La deuxième c'est celle de l'Asloca, dont nous avons parlé, qui vise à élargir le champ d'application du droit de préemption en zone ordinaire et non plus seulement en zone de développement, mais aussi aux immeubles et non plus seulement aux terrains. Ce qui reviendrait à une sorte de nationalisation rampante du sol, des immeubles et du parc locatif, estime Guillaume Barazzone.
Que changer pour améliorer la situation?
Pour clarifier la situation, Guillaume Barazzone propose une solution simple : limiter le droit de préemption des communes, qui ne pourrait leur être accordé que dans le cas où elles construiraient des équipements publics, par exemple une école ou un théâtre. Mais pas pour des logements, ces derniers étant laissés à l’initiative privée ou à celle des fondations de droit public dont le but est de construire des logements d’utilité publique.

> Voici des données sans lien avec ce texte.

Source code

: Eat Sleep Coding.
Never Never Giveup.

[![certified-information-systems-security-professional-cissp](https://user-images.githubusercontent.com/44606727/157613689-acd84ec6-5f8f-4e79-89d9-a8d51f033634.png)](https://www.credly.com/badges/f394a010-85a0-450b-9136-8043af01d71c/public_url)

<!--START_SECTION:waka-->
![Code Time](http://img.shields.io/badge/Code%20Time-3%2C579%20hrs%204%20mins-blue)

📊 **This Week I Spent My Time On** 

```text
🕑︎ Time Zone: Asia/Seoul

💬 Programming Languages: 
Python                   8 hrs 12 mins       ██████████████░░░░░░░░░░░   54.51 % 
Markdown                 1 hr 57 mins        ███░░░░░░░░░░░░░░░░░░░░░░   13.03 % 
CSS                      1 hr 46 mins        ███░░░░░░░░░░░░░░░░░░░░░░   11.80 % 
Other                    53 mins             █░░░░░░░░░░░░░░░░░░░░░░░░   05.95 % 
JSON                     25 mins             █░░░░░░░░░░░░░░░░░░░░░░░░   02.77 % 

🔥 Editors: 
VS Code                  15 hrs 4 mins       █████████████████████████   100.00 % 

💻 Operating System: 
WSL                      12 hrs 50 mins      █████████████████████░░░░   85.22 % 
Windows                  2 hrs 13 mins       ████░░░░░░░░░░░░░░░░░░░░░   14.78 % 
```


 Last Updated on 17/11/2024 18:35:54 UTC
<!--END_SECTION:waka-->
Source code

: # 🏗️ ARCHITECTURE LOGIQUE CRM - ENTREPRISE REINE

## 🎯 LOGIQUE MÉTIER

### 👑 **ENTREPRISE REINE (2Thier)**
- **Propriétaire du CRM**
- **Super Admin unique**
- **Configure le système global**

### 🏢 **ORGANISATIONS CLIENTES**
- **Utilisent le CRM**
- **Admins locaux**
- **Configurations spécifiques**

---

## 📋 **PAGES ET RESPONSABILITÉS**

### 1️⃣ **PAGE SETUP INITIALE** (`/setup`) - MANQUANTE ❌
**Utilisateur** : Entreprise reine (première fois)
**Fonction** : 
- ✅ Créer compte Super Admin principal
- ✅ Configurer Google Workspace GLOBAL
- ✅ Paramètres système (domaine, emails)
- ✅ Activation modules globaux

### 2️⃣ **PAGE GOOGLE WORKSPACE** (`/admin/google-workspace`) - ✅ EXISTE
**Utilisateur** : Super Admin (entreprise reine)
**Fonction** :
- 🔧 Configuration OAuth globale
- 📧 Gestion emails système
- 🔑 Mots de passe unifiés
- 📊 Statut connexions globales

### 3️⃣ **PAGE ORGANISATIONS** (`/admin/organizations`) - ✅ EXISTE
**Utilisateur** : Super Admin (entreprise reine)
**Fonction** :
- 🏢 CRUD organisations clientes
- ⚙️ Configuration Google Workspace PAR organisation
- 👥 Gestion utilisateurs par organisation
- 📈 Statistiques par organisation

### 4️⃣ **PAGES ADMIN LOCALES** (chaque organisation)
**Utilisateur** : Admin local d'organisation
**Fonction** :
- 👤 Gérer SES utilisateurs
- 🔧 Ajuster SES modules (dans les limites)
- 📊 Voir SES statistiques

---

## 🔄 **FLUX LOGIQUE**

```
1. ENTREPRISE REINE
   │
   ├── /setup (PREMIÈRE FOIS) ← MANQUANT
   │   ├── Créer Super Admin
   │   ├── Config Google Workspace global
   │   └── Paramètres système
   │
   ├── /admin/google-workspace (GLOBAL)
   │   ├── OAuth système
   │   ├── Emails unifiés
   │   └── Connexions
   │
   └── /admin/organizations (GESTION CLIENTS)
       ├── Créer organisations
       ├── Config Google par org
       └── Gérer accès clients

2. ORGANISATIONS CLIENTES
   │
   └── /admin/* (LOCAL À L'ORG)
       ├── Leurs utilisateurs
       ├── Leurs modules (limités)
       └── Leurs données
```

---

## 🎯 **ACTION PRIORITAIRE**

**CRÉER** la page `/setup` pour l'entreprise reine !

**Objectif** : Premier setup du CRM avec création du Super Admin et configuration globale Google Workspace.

Finalement, il est intéressant de noter que, dans ce débat, les promoteurs et les constructeurs genevois, par la voix de Romain Lavizzari, ne demandent pas l'abolition du droit de préemption. En termes de régulation et pour la planification ils estiment qu'il est nécessaire que l'Etat puisse intervenir. Ceci dit, il faut que ce droit de préemption reste une exception et ne devienne pas systématique.